■ SUPPLIED RECORDS ■
┄┄┄┄┄┄

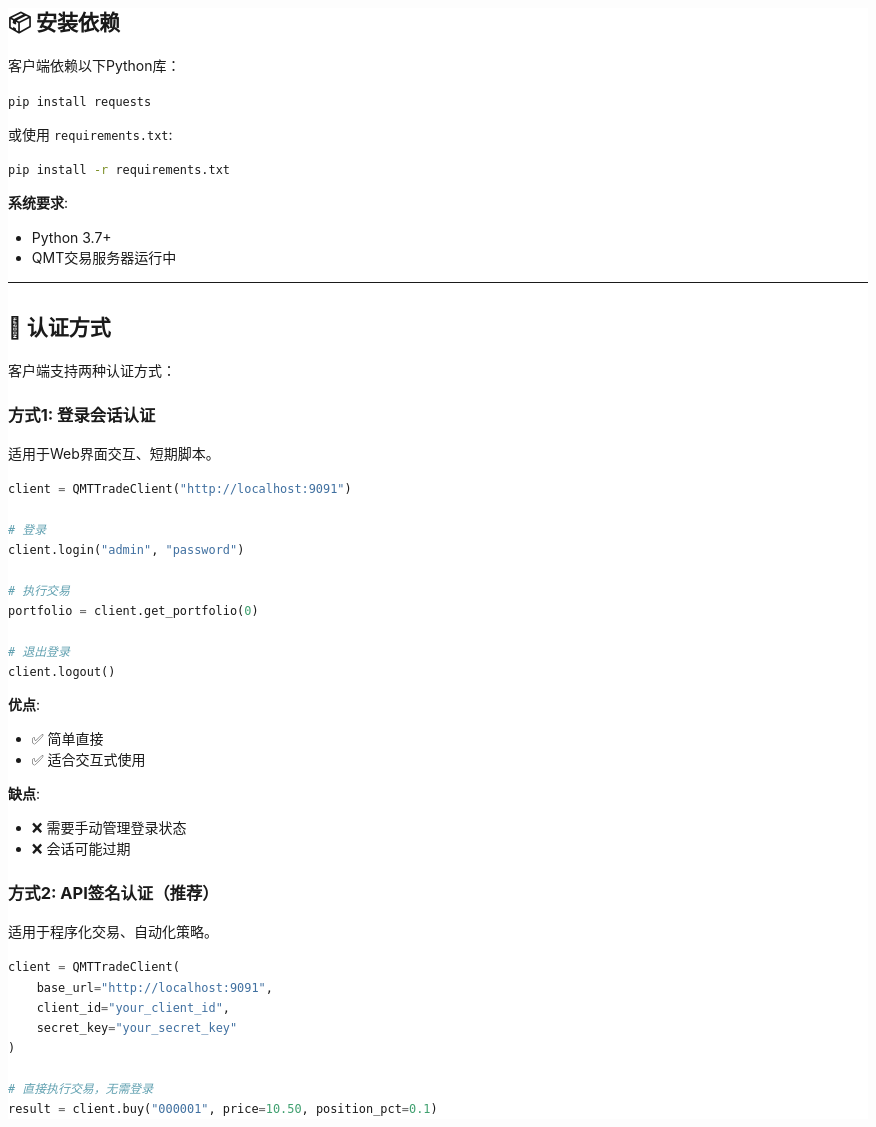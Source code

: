 ## 📦 安装依赖

客户端依赖以下Python库：

```bash
pip install requests
```

或使用 `requirements.txt`:

```bash
pip install -r requirements.txt
```

**系统要求**:
- Python 3.7+
- QMT交易服务器运行中

---

## 🔐 认证方式

客户端支持两种认证方式：

### 方式1: 登录会话认证

适用于Web界面交互、短期脚本。

```python
client = QMTTradeClient("http://localhost:9091")

# 登录
client.login("admin", "password")

# 执行交易
portfolio = client.get_portfolio(0)

# 退出登录
client.logout()
```

**优点**:
- ✅ 简单直接
- ✅ 适合交互式使用

**缺点**:
- ❌ 需要手动管理登录状态
- ❌ 会话可能过期

### 方式2: API签名认证（推荐）

适用于程序化交易、自动化策略。

```python
client = QMTTradeClient(
    base_url="http://localhost:9091",
    client_id="your_client_id",
    secret_key="your_secret_key"
)

# 直接执行交易，无需登录
result = client.buy("000001", price=10.50, position_pct=0.1)
```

┄┄┄┄┄┄

Repeat the material above exactly; pictures do not belong in the copy.

Source code

: ## 📦 安装依赖

客户端依赖以下Python库：

```bash
pip install requests
```

或使用 `requirements.txt`:

```bash
pip install -r requirements.txt
```

**系统要求**:
- Python 3.7+
- QMT交易服务器运行中

---

## 🔐 认证方式

客户端支持两种认证方式：

### 方式1: 登录会话认证

适用于Web界面交互、短期脚本。

```python
client = QMTTradeClient("http://localhost:9091")

# 登录
client.login("admin", "password")

# 执行交易
portfolio = client.get_portfolio(0)

# 退出登录
client.logout()
```

**优点**:
- ✅ 简单直接
- ✅ 适合交互式使用

**缺点**:
- ❌ 需要手动管理登录状态
- ❌ 会话可能过期

### 方式2: API签名认证（推荐）

适用于程序化交易、自动化策略。

```python
client = QMTTradeClient(
    base_url="http://localhost:9091",
    client_id="your_client_id",
    secret_key="your_secret_key"
)

# 直接执行交易，无需登录
result = client.buy("000001", price=10.50, position_pct=0.1)
```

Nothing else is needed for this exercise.